:: Material shown ::

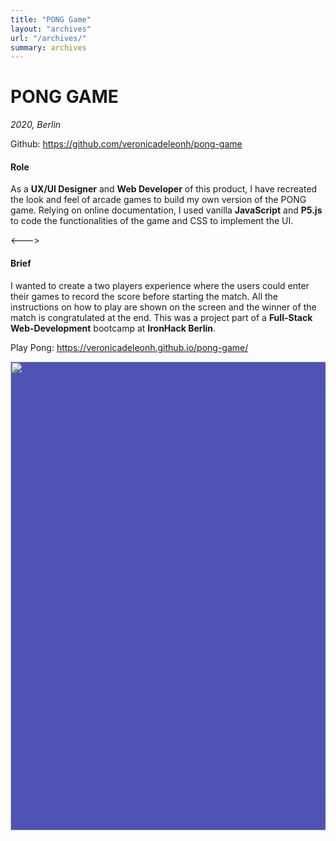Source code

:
```yaml
---
title: "PONG Game"
layout: "archives"
url: "/archives/"
summary: archives
---
```


# PONG GAME

_2020, Berlin_

Github: https://github.com/veronicadeleonh/pong-game

#### Role

As a **UX/UI Designer** and **Web Developer** of this product, I have recreated the look and feel of arcade games to build my own version of the PONG game. Relying on online documentation, I used vanilla **JavaScript** and **P5.js** to code the functionalities of the game and CSS to implement the UI.

<---> <!-- magic separator, between columns -->

#### Brief

I wanted to create a two players experience where the users could enter their games to record the score before starting the match. All the instructions on how to play are shown on the screen and the winner of the match is congratulated at the end. This was a project part of a **Full-Stack Web-Development** bootcamp at **IronHack Berlin**.

Play Pong: https://veronicadeleonh.github.io/pong-game/

<div style="background-color:#4F53B3">
<img src="/images/pong-game.png" width="750" >
</div>
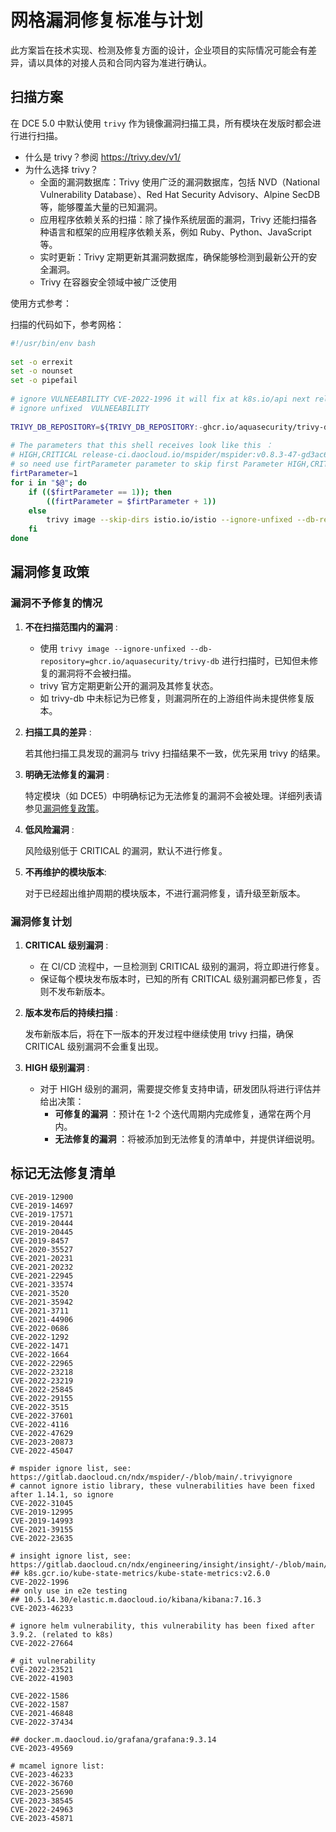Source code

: # 网格漏洞修复标准与计划

此方案旨在技术实现、检测及修复方面的设计，企业项目的实际情况可能会有差异，请以具体的对接人员和合同内容为准进行确认。

## 扫描方案

在 DCE 5.0 中默认使用 `trivy` 作为镜像漏洞扫描工具，所有模块在发版时都会进行进行扫描。

- 什么是 trivy？参阅 <https://trivy.dev/v1/>
- 为什么选择 trivy？
    - 全面的漏洞数据库：Trivy 使用广泛的漏洞数据库，包括 NVD（National Vulnerability Database）、Red Hat Security Advisory、Alpine SecDB 等，能够覆盖大量的已知漏洞。
    - 应用程序依赖关系的扫描：除了操作系统层面的漏洞，Trivy 还能扫描各种语言和框架的应用程序依赖关系，例如 Ruby、Python、JavaScript 等。
    - 实时更新：Trivy 定期更新其漏洞数据库，确保能够检测到最新公开的安全漏洞。
    - Trivy 在容器安全领域中被广泛使用

使用方式参考：

扫描的代码如下，参考网格：

```bash
#!/usr/bin/env bash
 
set -o errexit
set -o nounset
set -o pipefail
 
# ignore VULNEEABILITY CVE-2022-1996 it will fix at k8s.io/api next release
# ignore unfixed  VULNEEABILITY
 
TRIVY_DB_REPOSITORY=${TRIVY_DB_REPOSITORY:-ghcr.io/aquasecurity/trivy-db:v1}
 
# The parameters that this shell receives look like this ：
# HIGH,CRITICAL release-ci.daocloud.io/mspider/mspider:v0.8.3-47-gd3ac6536  release-ci.daocloud.io/mspider/mspider-api-server:v0.8.3-47-gd3ac6536
# so need use firtParameter parameter to skip first Parameter HIGH,CRITICAL than trivy images
firtParameter=1
for i in "$@"; do
    if (($firtParameter == 1)); then
        ((firtParameter = $firtParameter + 1))
    else
        trivy image --skip-dirs istio.io/istio --ignore-unfixed --db-repository=${TRIVY_DB_REPOSITORY} --exit-code 1 --severity $1 $i
    fi
done
```

## 漏洞修复政策

### 漏洞不予修复的情况

1. **不在扫描范围内的漏洞** :

    - 使用 `trivy image --ignore-unfixed --db-repository=ghcr.io/aquasecurity/trivy-db` 进行扫描时，已知但未修复的漏洞将不会被扫描。
    - trivy 官方定期更新公开的漏洞及其修复状态。
    - 如 trivy-db 中未标记为已修复，则漏洞所在的上游组件尚未提供修复版本。

1. **扫描工具的差异** :

    若其他扫描工具发现的漏洞与 trivy 扫描结果不一致，优先采用 trivy 的结果。

1. **明确无法修复的漏洞** :
    
    特定模块（如 DCE5）中明确标记为无法修复的漏洞不会被处理。详细列表请参见[漏洞修复政策](#_3)。

1. **低风险漏洞** :

    风险级别低于 CRITICAL 的漏洞，默认不进行修复。

1. **不再维护的模块版本**:

    对于已经超出维护周期的模块版本，不进行漏洞修复，请升级至新版本。

### 漏洞修复计划

1. **CRITICAL 级别漏洞** :

    - 在 CI/CD 流程中，一旦检测到 CRITICAL 级别的漏洞，将立即进行修复。
    - 保证每个模块发布版本时，已知的所有 CRITICAL 级别漏洞都已修复，否则不发布新版本。

1. **版本发布后的持续扫描** :

    发布新版本后，将在下一版本的开发过程中继续使用 trivy 扫描，确保 CRITICAL 级别漏洞不会重复出现。

1. **HIGH 级别漏洞** :

    - 对于 HIGH 级别的漏洞，需要提交修复支持申请，研发团队将进行评估并给出决策：
        - **可修复的漏洞** ：预计在 1-2 个迭代周期内完成修复，通常在两个月内。
        - **无法修复的漏洞** ：将被添加到无法修复的清单中，并提供详细说明。

## 标记无法修复清单

```text
CVE-2019-12900
CVE-2019-14697
CVE-2019-17571
CVE-2019-20444
CVE-2019-20445
CVE-2019-8457
CVE-2020-35527
CVE-2021-20231
CVE-2021-20232
CVE-2021-22945
CVE-2021-33574
CVE-2021-3520
CVE-2021-35942
CVE-2021-3711
CVE-2021-44906
CVE-2022-0686
CVE-2022-1292
CVE-2022-1471
CVE-2022-1664
CVE-2022-22965
CVE-2022-23218
CVE-2022-23219
CVE-2022-25845
CVE-2022-29155
CVE-2022-3515
CVE-2022-37601
CVE-2022-4116
CVE-2022-47629
CVE-2023-20873
CVE-2022-45047

# mspider ignore list, see: https://gitlab.daocloud.cn/ndx/mspider/-/blob/main/.trivyignore
# cannot ignore istio library, these vulnerabilities have been fixed after 1.14.1, so ignore
CVE-2022-31045
CVE-2019-12995
CVE-2019-14993
CVE-2021-39155
CVE-2022-23635

# insight ignore list, see: https://gitlab.daocloud.cn/ndx/engineering/insight/insight/-/blob/main/.trivyignore
## k8s.gcr.io/kube-state-metrics/kube-state-metrics:v2.6.0
CVE-2022-1996
## only use in e2e testing
## 10.5.14.30/elastic.m.daocloud.io/kibana/kibana:7.16.3
CVE-2023-46233

# ignore helm vulnerability, this vulnerability has been fixed after 3.9.2. (related to k8s)
CVE-2022-27664

# git vulnerability
CVE-2022-23521
CVE-2022-41903

CVE-2022-1586
CVE-2022-1587
CVE-2021-46848
CVE-2022-37434

## docker.m.daocloud.io/grafana/grafana:9.3.14
CVE-2023-49569

# mcamel ignore list:
CVE-2023-46233
CVE-2022-36760
CVE-2023-25690
CVE-2023-38545
CVE-2022-24963
CVE-2023-45871
```
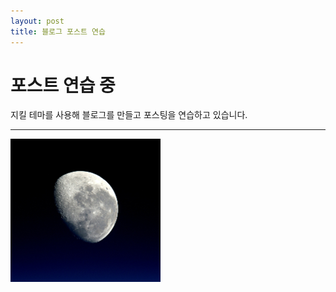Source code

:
 ```yaml
---
layout: post
title: 블로그 포스트 연습
---
```


# 포스트 연습 중

지킬 테마를 사용해 블로그를 만들고 포스팅을 연습하고 있습니다.

--------------

![프로필 사진](/images/pf.png)
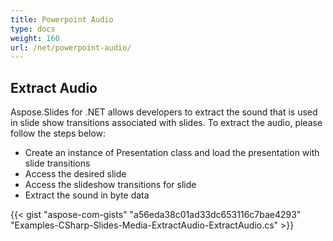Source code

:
```yaml
---
title: Powerpoint Audio
type: docs
weight: 160
url: /net/powerpoint-audio/
---
```


## **Extract Audio**
Aspose.Slides for .NET allows developers to extract the sound that is used in slide show transitions associated with slides. To extract the audio, please follow the steps below:

- Create an instance of Presentation class and load the presentation with slide transitions
- Access the desired slide
- Access the slideshow transitions for slide
- Extract the sound in byte data

{{< gist "aspose-com-gists" "a56eda38c01ad33dc653116c7bae4293" "Examples-CSharp-Slides-Media-ExtractAudio-ExtractAudio.cs" >}}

:::

**Your instructions:**
Except for the pictures, print the data above exactly.

**Output for this exercise:**
Source code

:
```yaml
---
title: "PONG Game"
layout: "archives"
url: "/archives/"
summary: archives
---
```


# PONG GAME

_2020, Berlin_

Github: https://github.com/veronicadeleonh/pong-game

#### Role

As a **UX/UI Designer** and **Web Developer** of this product, I have recreated the look and feel of arcade games to build my own version of the PONG game. Relying on online documentation, I used vanilla **JavaScript** and **P5.js** to code the functionalities of the game and CSS to implement the UI.

<---> <!-- magic separator, between columns -->

#### Brief

I wanted to create a two players experience where the users could enter their games to record the score before starting the match. All the instructions on how to play are shown on the screen and the winner of the match is congratulated at the end. This was a project part of a **Full-Stack Web-Development** bootcamp at **IronHack Berlin**.

Play Pong: https://veronicadeleonh.github.io/pong-game/

<div style="background-color:#4F53B3">
<img src="/images/pong-game.png" width="750" >
</div>
Source code

: # 网格漏洞修复标准与计划

此方案旨在技术实现、检测及修复方面的设计，企业项目的实际情况可能会有差异，请以具体的对接人员和合同内容为准进行确认。

## 扫描方案

在 DCE 5.0 中默认使用 `trivy` 作为镜像漏洞扫描工具，所有模块在发版时都会进行进行扫描。

- 什么是 trivy？参阅 <https://trivy.dev/v1/>
- 为什么选择 trivy？
    - 全面的漏洞数据库：Trivy 使用广泛的漏洞数据库，包括 NVD（National Vulnerability Database）、Red Hat Security Advisory、Alpine SecDB 等，能够覆盖大量的已知漏洞。
    - 应用程序依赖关系的扫描：除了操作系统层面的漏洞，Trivy 还能扫描各种语言和框架的应用程序依赖关系，例如 Ruby、Python、JavaScript 等。
    - 实时更新：Trivy 定期更新其漏洞数据库，确保能够检测到最新公开的安全漏洞。
    - Trivy 在容器安全领域中被广泛使用

使用方式参考：

扫描的代码如下，参考网格：

```bash
#!/usr/bin/env bash
 
set -o errexit
set -o nounset
set -o pipefail
 
# ignore VULNEEABILITY CVE-2022-1996 it will fix at k8s.io/api next release
# ignore unfixed  VULNEEABILITY
 
TRIVY_DB_REPOSITORY=${TRIVY_DB_REPOSITORY:-ghcr.io/aquasecurity/trivy-db:v1}
 
# The parameters that this shell receives look like this ：
# HIGH,CRITICAL release-ci.daocloud.io/mspider/mspider:v0.8.3-47-gd3ac6536  release-ci.daocloud.io/mspider/mspider-api-server:v0.8.3-47-gd3ac6536
# so need use firtParameter parameter to skip first Parameter HIGH,CRITICAL than trivy images
firtParameter=1
for i in "$@"; do
    if (($firtParameter == 1)); then
        ((firtParameter = $firtParameter + 1))
    else
        trivy image --skip-dirs istio.io/istio --ignore-unfixed --db-repository=${TRIVY_DB_REPOSITORY} --exit-code 1 --severity $1 $i
    fi
done
```

## 漏洞修复政策

### 漏洞不予修复的情况

1. **不在扫描范围内的漏洞** :

    - 使用 `trivy image --ignore-unfixed --db-repository=ghcr.io/aquasecurity/trivy-db` 进行扫描时，已知但未修复的漏洞将不会被扫描。
    - trivy 官方定期更新公开的漏洞及其修复状态。
    - 如 trivy-db 中未标记为已修复，则漏洞所在的上游组件尚未提供修复版本。

1. **扫描工具的差异** :

    若其他扫描工具发现的漏洞与 trivy 扫描结果不一致，优先采用 trivy 的结果。

1. **明确无法修复的漏洞** :
    
    特定模块（如 DCE5）中明确标记为无法修复的漏洞不会被处理。详细列表请参见[漏洞修复政策](#_3)。

1. **低风险漏洞** :

    风险级别低于 CRITICAL 的漏洞，默认不进行修复。

1. **不再维护的模块版本**:

    对于已经超出维护周期的模块版本，不进行漏洞修复，请升级至新版本。

### 漏洞修复计划

1. **CRITICAL 级别漏洞** :

    - 在 CI/CD 流程中，一旦检测到 CRITICAL 级别的漏洞，将立即进行修复。
    - 保证每个模块发布版本时，已知的所有 CRITICAL 级别漏洞都已修复，否则不发布新版本。

1. **版本发布后的持续扫描** :

    发布新版本后，将在下一版本的开发过程中继续使用 trivy 扫描，确保 CRITICAL 级别漏洞不会重复出现。

1. **HIGH 级别漏洞** :

    - 对于 HIGH 级别的漏洞，需要提交修复支持申请，研发团队将进行评估并给出决策：
        - **可修复的漏洞** ：预计在 1-2 个迭代周期内完成修复，通常在两个月内。
        - **无法修复的漏洞** ：将被添加到无法修复的清单中，并提供详细说明。

## 标记无法修复清单

```text
CVE-2019-12900
CVE-2019-14697
CVE-2019-17571
CVE-2019-20444
CVE-2019-20445
CVE-2019-8457
CVE-2020-35527
CVE-2021-20231
CVE-2021-20232
CVE-2021-22945
CVE-2021-33574
CVE-2021-3520
CVE-2021-35942
CVE-2021-3711
CVE-2021-44906
CVE-2022-0686
CVE-2022-1292
CVE-2022-1471
CVE-2022-1664
CVE-2022-22965
CVE-2022-23218
CVE-2022-23219
CVE-2022-25845
CVE-2022-29155
CVE-2022-3515
CVE-2022-37601
CVE-2022-4116
CVE-2022-47629
CVE-2023-20873
CVE-2022-45047

# mspider ignore list, see: https://gitlab.daocloud.cn/ndx/mspider/-/blob/main/.trivyignore
# cannot ignore istio library, these vulnerabilities have been fixed after 1.14.1, so ignore
CVE-2022-31045
CVE-2019-12995
CVE-2019-14993
CVE-2021-39155
CVE-2022-23635

# insight ignore list, see: https://gitlab.daocloud.cn/ndx/engineering/insight/insight/-/blob/main/.trivyignore
## k8s.gcr.io/kube-state-metrics/kube-state-metrics:v2.6.0
CVE-2022-1996
## only use in e2e testing
## 10.5.14.30/elastic.m.daocloud.io/kibana/kibana:7.16.3
CVE-2023-46233

# ignore helm vulnerability, this vulnerability has been fixed after 3.9.2. (related to k8s)
CVE-2022-27664

# git vulnerability
CVE-2022-23521
CVE-2022-41903

CVE-2022-1586
CVE-2022-1587
CVE-2021-46848
CVE-2022-37434

## docker.m.daocloud.io/grafana/grafana:9.3.14
CVE-2023-49569

# mcamel ignore list:
CVE-2023-46233
CVE-2022-36760
CVE-2023-25690
CVE-2023-38545
CVE-2022-24963
CVE-2023-45871
```
Source code

:
 ```yaml
---
layout: post
title: 블로그 포스트 연습
---
```


# 포스트 연습 중

지킬 테마를 사용해 블로그를 만들고 포스팅을 연습하고 있습니다.

--------------

![프로필 사진](/images/pf.png)
Source code

:
```yaml
---
title: Powerpoint Audio
type: docs
weight: 160
url: /net/powerpoint-audio/
---
```


## **Extract Audio**
Aspose.Slides for .NET allows developers to extract the sound that is used in slide show transitions associated with slides. To extract the audio, please follow the steps below:

- Create an instance of Presentation class and load the presentation with slide transitions
- Access the desired slide
- Access the slideshow transitions for slide
- Extract the sound in byte data

{{< gist "aspose-com-gists" "a56eda38c01ad33dc653116c7bae4293" "Examples-CSharp-Slides-Media-ExtractAudio-ExtractAudio.cs" >}}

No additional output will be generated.